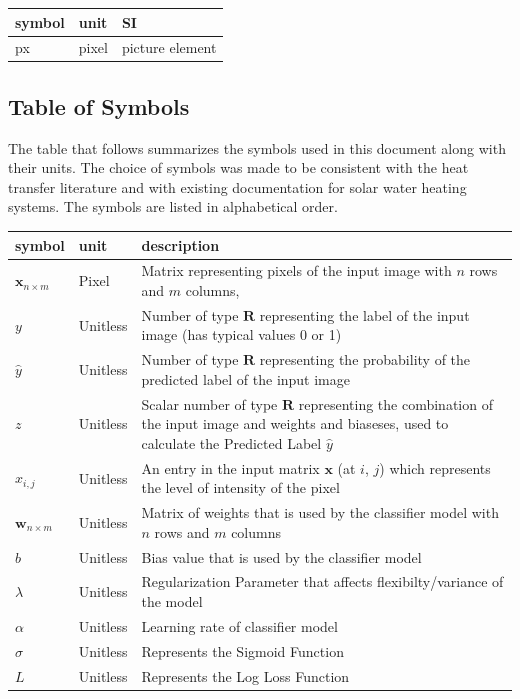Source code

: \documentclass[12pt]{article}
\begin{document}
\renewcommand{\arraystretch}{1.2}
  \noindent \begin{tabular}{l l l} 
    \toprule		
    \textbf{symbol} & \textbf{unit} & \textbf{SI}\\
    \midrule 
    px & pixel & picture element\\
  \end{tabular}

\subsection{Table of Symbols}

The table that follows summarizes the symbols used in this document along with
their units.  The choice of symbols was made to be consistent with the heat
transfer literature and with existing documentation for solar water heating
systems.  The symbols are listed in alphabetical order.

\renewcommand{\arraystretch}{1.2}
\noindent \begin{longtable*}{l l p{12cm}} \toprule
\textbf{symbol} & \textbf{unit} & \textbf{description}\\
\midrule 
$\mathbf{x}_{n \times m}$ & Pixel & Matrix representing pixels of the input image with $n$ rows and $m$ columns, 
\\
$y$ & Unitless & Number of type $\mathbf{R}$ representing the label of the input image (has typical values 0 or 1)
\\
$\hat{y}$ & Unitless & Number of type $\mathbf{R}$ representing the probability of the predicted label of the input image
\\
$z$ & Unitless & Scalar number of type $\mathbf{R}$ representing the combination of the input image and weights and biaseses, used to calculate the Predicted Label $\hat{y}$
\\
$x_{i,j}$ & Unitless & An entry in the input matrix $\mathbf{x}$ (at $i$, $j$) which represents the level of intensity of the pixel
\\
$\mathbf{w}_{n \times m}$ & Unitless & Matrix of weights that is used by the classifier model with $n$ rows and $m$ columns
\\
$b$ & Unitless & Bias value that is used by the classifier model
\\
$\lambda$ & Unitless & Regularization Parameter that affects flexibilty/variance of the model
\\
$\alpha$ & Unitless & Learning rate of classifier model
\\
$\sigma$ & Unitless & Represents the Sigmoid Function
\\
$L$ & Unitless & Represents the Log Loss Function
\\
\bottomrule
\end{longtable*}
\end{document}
◇ ◇ ◇ ◇ ◇ ◇ ◇
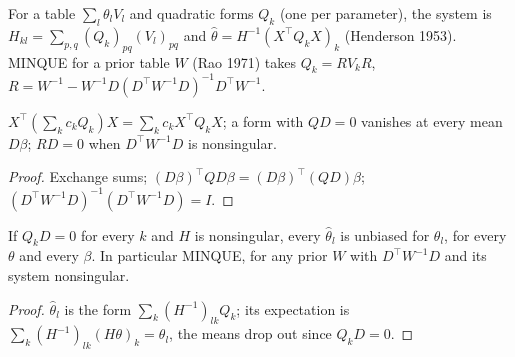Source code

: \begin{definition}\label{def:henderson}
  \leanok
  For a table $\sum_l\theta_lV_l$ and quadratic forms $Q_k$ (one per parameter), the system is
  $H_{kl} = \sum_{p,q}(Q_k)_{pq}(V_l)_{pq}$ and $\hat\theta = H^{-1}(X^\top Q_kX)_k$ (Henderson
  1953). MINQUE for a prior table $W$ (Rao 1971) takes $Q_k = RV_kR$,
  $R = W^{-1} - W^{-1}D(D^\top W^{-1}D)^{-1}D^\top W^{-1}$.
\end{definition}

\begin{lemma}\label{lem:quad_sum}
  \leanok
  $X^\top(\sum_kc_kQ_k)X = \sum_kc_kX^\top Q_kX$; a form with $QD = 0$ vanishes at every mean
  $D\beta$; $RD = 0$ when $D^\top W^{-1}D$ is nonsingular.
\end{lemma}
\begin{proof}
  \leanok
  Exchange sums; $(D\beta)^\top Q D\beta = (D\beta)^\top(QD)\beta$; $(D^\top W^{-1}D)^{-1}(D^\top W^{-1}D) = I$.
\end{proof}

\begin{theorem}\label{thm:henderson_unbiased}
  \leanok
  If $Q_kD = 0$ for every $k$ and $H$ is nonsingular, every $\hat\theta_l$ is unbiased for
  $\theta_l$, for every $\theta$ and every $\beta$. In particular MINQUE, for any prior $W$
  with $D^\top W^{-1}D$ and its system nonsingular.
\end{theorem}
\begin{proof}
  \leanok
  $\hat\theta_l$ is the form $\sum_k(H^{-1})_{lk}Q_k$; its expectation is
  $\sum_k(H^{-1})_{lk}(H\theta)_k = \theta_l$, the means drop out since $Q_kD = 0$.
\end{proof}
◇ ◇ ◇ ◇ ◇ ◇ ◇
[Work instruction]: Filter the records for the word "columns" and show every line that has it.

[Result of the task]:
$\mathbf{x}_{n \times m}$ & Pixel & Matrix representing pixels of the input image with $n$ rows and $m$ columns, 
$\mathbf{w}_{n \times m}$ & Unitless & Matrix of weights that is used by the classifier model with $n$ rows and $m$ columns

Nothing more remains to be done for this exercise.